Site Selection: Where are the companies planning to relocate sourcing and manufacturing operations out of China most likely to site them? Asia looks like the biggest recipient of these projects — did respondents indicate specific markets?
Mark Plum: The respondents who sold the majority of their products in China/Asia all had strong interest in relocating from China to another country in Asia, or developing a “China Plus One” strategy in which they added additional capacity in other Asian countries.
Countries that have received much of the China-related capacity relocation are Vietnam, Thailand and the Philippines. What drives their relocation decisions is closely tied to the type of product and sophistication required in the manufacturing process, competitive cost pressures, size of local market and the ability to obtain investment incentives.
Site Selection: What is the significance of more than 50% of respondents considering or planning moves to Mexico?
Alex Bryant: Over the last 10 to 15 years, more U.S. and foreign companies have established operations in Mexico to service the North American market.
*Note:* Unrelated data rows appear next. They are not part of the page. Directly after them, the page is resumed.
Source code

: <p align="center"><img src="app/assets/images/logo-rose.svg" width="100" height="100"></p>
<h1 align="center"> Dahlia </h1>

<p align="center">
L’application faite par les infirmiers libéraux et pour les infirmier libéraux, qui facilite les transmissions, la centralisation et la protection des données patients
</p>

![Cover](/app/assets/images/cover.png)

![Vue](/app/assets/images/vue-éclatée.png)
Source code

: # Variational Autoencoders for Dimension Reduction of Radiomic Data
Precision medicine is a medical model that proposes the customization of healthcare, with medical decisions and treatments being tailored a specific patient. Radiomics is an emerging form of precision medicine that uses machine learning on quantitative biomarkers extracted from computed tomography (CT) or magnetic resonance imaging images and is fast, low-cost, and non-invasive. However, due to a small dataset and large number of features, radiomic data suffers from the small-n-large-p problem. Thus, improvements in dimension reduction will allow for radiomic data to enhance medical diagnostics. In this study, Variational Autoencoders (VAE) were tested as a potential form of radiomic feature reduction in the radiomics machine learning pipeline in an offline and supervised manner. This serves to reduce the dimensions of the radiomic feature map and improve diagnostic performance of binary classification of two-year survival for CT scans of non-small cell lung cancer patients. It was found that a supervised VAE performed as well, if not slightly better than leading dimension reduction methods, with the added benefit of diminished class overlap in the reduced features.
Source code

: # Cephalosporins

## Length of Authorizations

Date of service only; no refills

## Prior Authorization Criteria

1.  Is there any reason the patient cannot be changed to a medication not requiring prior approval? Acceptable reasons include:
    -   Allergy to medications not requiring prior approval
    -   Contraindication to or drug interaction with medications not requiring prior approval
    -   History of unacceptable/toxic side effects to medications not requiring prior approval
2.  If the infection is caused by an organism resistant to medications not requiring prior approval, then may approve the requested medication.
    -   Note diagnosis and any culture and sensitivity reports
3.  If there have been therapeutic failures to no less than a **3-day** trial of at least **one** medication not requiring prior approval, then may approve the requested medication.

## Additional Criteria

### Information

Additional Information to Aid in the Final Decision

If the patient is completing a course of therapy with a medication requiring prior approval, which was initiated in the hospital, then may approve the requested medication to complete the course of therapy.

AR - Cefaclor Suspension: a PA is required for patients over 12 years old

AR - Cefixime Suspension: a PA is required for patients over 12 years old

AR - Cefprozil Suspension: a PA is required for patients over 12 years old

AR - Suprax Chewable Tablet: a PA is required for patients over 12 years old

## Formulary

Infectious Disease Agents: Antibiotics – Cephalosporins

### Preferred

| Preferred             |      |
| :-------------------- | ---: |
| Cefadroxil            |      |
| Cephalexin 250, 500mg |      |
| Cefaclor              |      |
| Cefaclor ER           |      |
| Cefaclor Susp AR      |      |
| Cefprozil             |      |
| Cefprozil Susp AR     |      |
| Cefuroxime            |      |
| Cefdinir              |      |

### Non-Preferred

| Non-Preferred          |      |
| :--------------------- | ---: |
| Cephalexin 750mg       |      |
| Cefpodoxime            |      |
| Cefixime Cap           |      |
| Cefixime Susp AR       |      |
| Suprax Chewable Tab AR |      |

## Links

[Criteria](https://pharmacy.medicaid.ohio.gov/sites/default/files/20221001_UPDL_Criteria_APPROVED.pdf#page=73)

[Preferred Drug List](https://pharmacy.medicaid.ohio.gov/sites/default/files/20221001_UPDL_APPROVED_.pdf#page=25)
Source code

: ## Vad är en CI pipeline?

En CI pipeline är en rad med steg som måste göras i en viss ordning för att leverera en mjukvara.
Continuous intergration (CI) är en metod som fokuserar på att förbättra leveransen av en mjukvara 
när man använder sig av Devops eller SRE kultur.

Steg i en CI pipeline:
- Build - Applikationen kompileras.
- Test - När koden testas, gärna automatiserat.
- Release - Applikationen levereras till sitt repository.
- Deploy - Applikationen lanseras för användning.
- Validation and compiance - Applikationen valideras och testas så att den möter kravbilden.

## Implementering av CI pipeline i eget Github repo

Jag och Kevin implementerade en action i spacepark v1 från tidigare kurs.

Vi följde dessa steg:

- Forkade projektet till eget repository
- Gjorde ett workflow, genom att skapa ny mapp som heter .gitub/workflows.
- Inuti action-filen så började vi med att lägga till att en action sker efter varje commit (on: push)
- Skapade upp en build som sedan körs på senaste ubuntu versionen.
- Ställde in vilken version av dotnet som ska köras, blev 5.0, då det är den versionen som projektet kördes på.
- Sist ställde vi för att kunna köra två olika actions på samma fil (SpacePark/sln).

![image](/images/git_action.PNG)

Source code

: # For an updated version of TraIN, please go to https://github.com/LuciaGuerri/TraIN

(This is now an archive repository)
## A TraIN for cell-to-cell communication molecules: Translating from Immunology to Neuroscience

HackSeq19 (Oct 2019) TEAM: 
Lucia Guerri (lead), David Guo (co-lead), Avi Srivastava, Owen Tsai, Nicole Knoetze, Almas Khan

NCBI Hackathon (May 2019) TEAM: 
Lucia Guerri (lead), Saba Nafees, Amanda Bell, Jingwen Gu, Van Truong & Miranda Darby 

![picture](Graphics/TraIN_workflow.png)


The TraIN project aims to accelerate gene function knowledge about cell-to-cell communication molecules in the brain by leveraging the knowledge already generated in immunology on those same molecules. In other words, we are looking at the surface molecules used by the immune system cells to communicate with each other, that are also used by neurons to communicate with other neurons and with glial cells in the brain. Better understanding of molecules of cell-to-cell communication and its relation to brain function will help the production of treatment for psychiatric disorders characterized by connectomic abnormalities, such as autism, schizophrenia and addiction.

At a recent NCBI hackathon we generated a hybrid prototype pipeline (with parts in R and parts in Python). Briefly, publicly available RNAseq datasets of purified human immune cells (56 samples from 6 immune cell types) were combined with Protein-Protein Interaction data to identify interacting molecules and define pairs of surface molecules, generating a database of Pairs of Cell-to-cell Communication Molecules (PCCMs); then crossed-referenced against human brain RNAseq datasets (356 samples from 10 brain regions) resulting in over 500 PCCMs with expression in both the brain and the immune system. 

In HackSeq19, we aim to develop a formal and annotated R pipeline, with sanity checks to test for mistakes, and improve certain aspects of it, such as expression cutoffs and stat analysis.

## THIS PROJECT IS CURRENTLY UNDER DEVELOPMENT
As a result, a large number of qualified vendors also established their Mexican operations to service these companies. Thus, this figure is significant because it reflects those companies whose end markets are in North America. Those companies are diversifying their supply chain and manufacturing footprint from China to Mexico to be closer to the end North American customers.
Additionally, this figure represents the fact that Mexico has a well-developed manufacturing base for a number of industry sectors and thus a number of likely qualified vendors and manufacturers producing products which meet the approved technical standards for the North American market.